7) If asked for your resume, because they would like to forward it on to someone, simple smile and say “Wow, thanks for asking Joe, but I didn’t bring a resume on purpose, because I really wanted this to be a real kind of NETLEARNING meeting rather than a job interview so I could LEARN about you and your experience here and your thoughts on the industry etc….., but I would be happy to send you one when I get home.” (Jaws may not drop, but you will get some pretty surprised looks!!) AND you now have a justified reason to follow up and they will walk away thinking, “man if he can do half those things with that great attitude and energy, when we have an opening this guy/lady would be great…” (this is a very POWERFUL strategy..)
8) Before you leave, thank them again for the time, their openness and insight into ____ Inc. Ask if it would be allright to stay in touch. Perhaps by saying….”Thanks again Joe, hey, I’ll look forward to seeing you at the next ____ meeting..” or “Thanks Joe, would it be allright if I stayed in touch?
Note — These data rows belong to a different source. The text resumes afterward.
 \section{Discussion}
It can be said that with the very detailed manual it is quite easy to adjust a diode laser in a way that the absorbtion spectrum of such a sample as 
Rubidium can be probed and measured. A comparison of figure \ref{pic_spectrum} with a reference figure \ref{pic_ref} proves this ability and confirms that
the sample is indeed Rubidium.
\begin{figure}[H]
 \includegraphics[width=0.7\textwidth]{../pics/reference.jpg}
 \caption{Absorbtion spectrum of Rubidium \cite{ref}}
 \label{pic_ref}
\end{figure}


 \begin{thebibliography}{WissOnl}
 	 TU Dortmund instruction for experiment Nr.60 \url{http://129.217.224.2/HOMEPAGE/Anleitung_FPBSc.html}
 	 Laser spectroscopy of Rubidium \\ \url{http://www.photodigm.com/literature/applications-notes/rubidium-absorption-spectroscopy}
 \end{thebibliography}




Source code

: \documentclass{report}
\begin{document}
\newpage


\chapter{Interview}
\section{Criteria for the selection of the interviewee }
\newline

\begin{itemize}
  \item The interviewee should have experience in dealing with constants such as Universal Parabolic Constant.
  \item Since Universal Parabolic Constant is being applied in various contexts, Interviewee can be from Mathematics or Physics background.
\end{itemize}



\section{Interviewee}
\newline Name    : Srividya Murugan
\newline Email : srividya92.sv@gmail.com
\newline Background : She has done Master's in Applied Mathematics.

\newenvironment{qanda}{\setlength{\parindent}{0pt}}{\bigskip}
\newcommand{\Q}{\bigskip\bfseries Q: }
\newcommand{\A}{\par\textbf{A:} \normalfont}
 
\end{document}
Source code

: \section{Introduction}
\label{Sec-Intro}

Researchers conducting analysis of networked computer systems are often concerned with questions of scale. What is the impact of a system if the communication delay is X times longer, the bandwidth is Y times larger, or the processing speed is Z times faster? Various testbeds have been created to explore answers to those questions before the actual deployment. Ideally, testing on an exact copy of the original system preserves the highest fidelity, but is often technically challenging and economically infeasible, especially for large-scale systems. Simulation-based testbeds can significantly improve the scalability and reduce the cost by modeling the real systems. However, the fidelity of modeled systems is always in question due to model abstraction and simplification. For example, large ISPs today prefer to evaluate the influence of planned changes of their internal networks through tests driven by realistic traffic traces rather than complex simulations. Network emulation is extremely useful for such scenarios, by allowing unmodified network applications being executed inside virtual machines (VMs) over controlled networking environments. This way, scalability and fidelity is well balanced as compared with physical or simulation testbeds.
If I can ever be of assistance, personally or professionally, just drop me a line.”
9.) Move to the next company and keep it going… even after you’ve landed the next GREAT OPPORUNITY, just keep cycling through your list of companies, adding new ones and if you find one that really isn’t a fit for your career, just finish the meeting by suggesting that it would be great to stay in touch, perhaps you’ll see them at ___ etc. and if you can help them personally or professionally to feel freet to reach out.
I challenge you, to take the time to create a vision for your Company of 1, declare your purpose, understand your value and commit to yourself and those that rely on value you provide to continually seek ways to improve your skills, and your capabilities, demonstrate your passion for your chosen line of work, become known as the expert in your area, give back to your community, your industry, your profession and of course your personal and professional network.
NETLEARNING – 1): the ongoing process of learning about ”prospects” (potential employers) for A Company of 1, by exchanging information and expressing genuine interest in individuals, companies or institutions to determine 1) if the company should continue to be a career prospect 2) to identify areas or challenges within the company where the candidate could demonstrate value (as a future employee. 3) to see how the candidate could help their new connection (as a professional or personal resource to this new connection). And to do all this WITHOUT asking about potential positions that the candidate might fit into.